En "Birdman", Michael Keaton interpreta a Riggan, una estrella de Hollywood caída que intenta remontar el vuelo sobre los escenarios. ¿Funciona bien esta táctica en la vida real?
Comentan los analistas que además de por su calidad, los cuatro Oscar logrados por Birdman (o la inesperada virtud de la ignorancia) se explican también en gran parte porque la mayor parte de miembros de la Academia pertenecen justo al colectivo retratado en el film de Alejandro González Iñárritu. No han hecho de superhéroes, o no todos, pero son actores, que posiblemente se han sentido bien retratados por la trama, lo que implica que se reconocen len os deseos del protagonista de brillar en los escenarios con papeles de prestigio.
En Hollywood son contados los actores que han triunfado en el teatro –como la recientemente reaparecida en los Oscar Julie Andrews–, y después se han convertido en grandes estrellas de cine. Resulta completamente distinto en Europa, donde casi siempre es al revés, váese el caso de los actores británicos, Anthony Hopkins, Emma Thompson, etc. Y cuando no ha sido así, como le ha pasado a Daniel Radcliffe, Harry Potter, siente la necesidad de revalidar su talento rápidamente.
También abundan, sobre todo últimamente, los artistas en la cima que combinan cine y teatro, como Hugh Jackman, que triunfaba recientemente en Broadway con "The River", o Bryan Cranston, que además del Globo de Oro por el glorioso final de Breaking Bad, también conquistaba el Tony por "All the Way". El que más prestigio ha obtenido ha sido Kevin Spacey, elegido director del Old Vic, el prestigioso teatro londinense.
Existen numerosos actores de la pantalla que han tratado de abrirse hueco en el teatro, pero pocas veces los críticos e incluso el público les han tomado en serio. El ejemplo más paradigmático sería el de la legendaria Lauren Bacall, que se convirtió en habitual de la escena cuando su carrera en el cine, siempre tiránico con la edad, comenzó a languidecer, ganando dos premios Tony, en 1970 y 1981.
Un caso exitoso más actual sería el del reciente presentador de los Oscar, Neil Patrick Harris, que conoció el éxito a una edad muy temprana, como protagonista de la serie Médico precoz, donde encarnaba a un personaje del que le iba a resultar casi imposible desencasillarse. Pero el actor protagonizó con Anne Heche en Broadway "Proof", en 2002, y un año más tarde fue el maestro de ceremonias de "Cabaret", papeles por los que recibió todo tipo de elogios, y que influyeron en su elección en 2005 como uno de los protagonistas de Cómo conocí a vuestra madre, que le ha devuelto al estrellato.
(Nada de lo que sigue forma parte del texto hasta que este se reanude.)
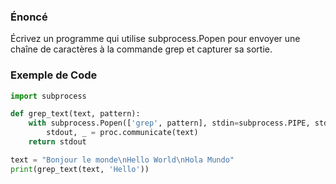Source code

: ### Énoncé

Écrivez un programme qui utilise subprocess.Popen pour envoyer une chaîne de caractères à la commande grep et capturer sa sortie.

### Exemple de Code

```python
import subprocess

def grep_text(text, pattern):
    with subprocess.Popen(['grep', pattern], stdin=subprocess.PIPE, stdout=subprocess.PIPE, text=True) as proc:
        stdout, _ = proc.communicate(text)
    return stdout

text = "Bonjour le monde\nHello World\nHola Mundo"
print(grep_text(text, 'Hello'))
```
En menor medida, alguno ha hecho carrera, como Tom Hulce, al que se ha visto poco en cine tras Amadeus, pero que ha interpretado en Broadway diversos títulos como "A Few Good Men".
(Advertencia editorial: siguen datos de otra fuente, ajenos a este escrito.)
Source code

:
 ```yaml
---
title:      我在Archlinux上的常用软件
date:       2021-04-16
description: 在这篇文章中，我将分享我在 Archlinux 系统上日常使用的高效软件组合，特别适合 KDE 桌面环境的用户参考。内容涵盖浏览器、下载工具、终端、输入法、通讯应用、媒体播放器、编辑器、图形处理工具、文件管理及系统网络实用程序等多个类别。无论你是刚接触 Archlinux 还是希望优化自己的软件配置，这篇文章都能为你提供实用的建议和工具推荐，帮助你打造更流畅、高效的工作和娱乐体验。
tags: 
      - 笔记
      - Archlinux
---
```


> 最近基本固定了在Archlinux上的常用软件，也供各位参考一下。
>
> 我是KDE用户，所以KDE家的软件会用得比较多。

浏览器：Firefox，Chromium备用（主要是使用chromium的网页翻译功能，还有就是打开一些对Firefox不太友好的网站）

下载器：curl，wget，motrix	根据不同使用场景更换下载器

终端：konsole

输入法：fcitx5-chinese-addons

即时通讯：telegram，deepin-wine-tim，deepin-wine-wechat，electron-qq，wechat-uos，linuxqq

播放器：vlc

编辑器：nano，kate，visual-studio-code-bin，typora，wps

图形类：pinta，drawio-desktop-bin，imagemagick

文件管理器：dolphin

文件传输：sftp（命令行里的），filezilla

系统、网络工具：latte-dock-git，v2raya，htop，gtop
Por contra, abundan los casos de fracasos. Ya olvidado, Haley Joel Osment intentó remontar en las tablas con "American Buffalo", pero no hubo nada que hacer. La niña de El exorcista, Linda Blair, intentó triunfar como Rizzo en "Grease", también sin suerte. Macaulay Culkin se quedó solo en el teatro cuando interpretó "Madame Melville". Orlando Bloom encarnaba al protagonista en "Romeo y Julieta", hace un año, pero no enamoró a la audiencia. Brendan Fraser también lo intentó hace pocos años con la versión teatral de Elling, pero fracasó estrepitosamente. Katie Holmes no obtuvo malas críticas tras "Dead Accounts" y "All My Sons", pero sigue un tanto en punto muerto. Jennifer Garner triunfó como protagonista femenina de "Cyrano de Bergerac". Hasta Christian Slater ha tratado de volver con "The Glass Menacery", entre otras, pero nada.
Algunos insisten, como Sean Young, incapaz de aceptar que su estrellato tenía fecha de caducidad como los replicantes de Blade Runner. Recientemente interpretaba "Vanya & Sonia & Masha & Spike", una especie de revisión de "Tío Vania".
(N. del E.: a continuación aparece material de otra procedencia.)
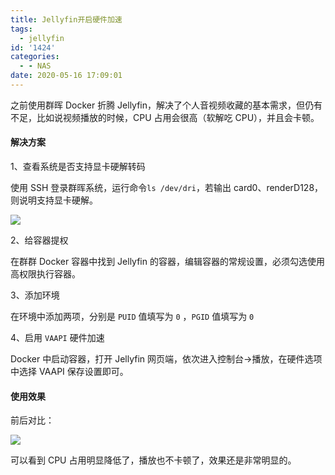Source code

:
 ```yaml
---
title: Jellyfin开启硬件加速
tags:
  - jellyfin
id: '1424'
categories:
  - - NAS
date: 2020-05-16 17:09:01
---
```


之前使用群晖 Docker 折腾 Jellyfin，解决了个人音视频收藏的基本需求，但仍有不足，比如说视频播放的时候，CPU 占用会很高（软解吃 CPU），并且会卡顿。

#### 解决方案

1、查看系统是否支持显卡硬解转码

使用 SSH 登录群晖系统，运行命令`ls /dev/dri`，若输出 card0、renderD128，则说明支持显卡硬解。

![](https://cdn.jsdelivr.net/gh/cuilongjin/static@img/img/20210102202420.png)

2、给容器提权

在群群 Docker 容器中找到 Jellyfin 的容器，编辑容器的常规设置，必须勾选使用高权限执行容器。

3、添加环境

在环境中添加两项，分别是 `PUID` 值填写为 `0` ，`PGID` 值填写为 `0`

4、启用 `VAAPI` 硬件加速

Docker 中启动容器，打开 Jellyfin 网页端，依次进入控制台->播放，在硬件选项中选择 VAAPI 保存设置即可。

#### 使用效果

前后对比：

![](https://cdn.jsdelivr.net/gh/cuilongjin/static@img/img/20210102202439.png)

可以看到 CPU 占用明显降低了，播放也不卡顿了，效果还是非常明显的。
El Riggan español sería sin duda, Gabino Diego, muy popular en los 90, pero que ha desaparecido de las carteleras, pues tras su papel en Torrente 2: Misión en Marbella, de 2001, sólo ha aparecido en títulos de escasa repercusión. Desde entonces, recorre la geografía española con "Una noche con Gabino" y "Una noche con Gabino (diez años después)".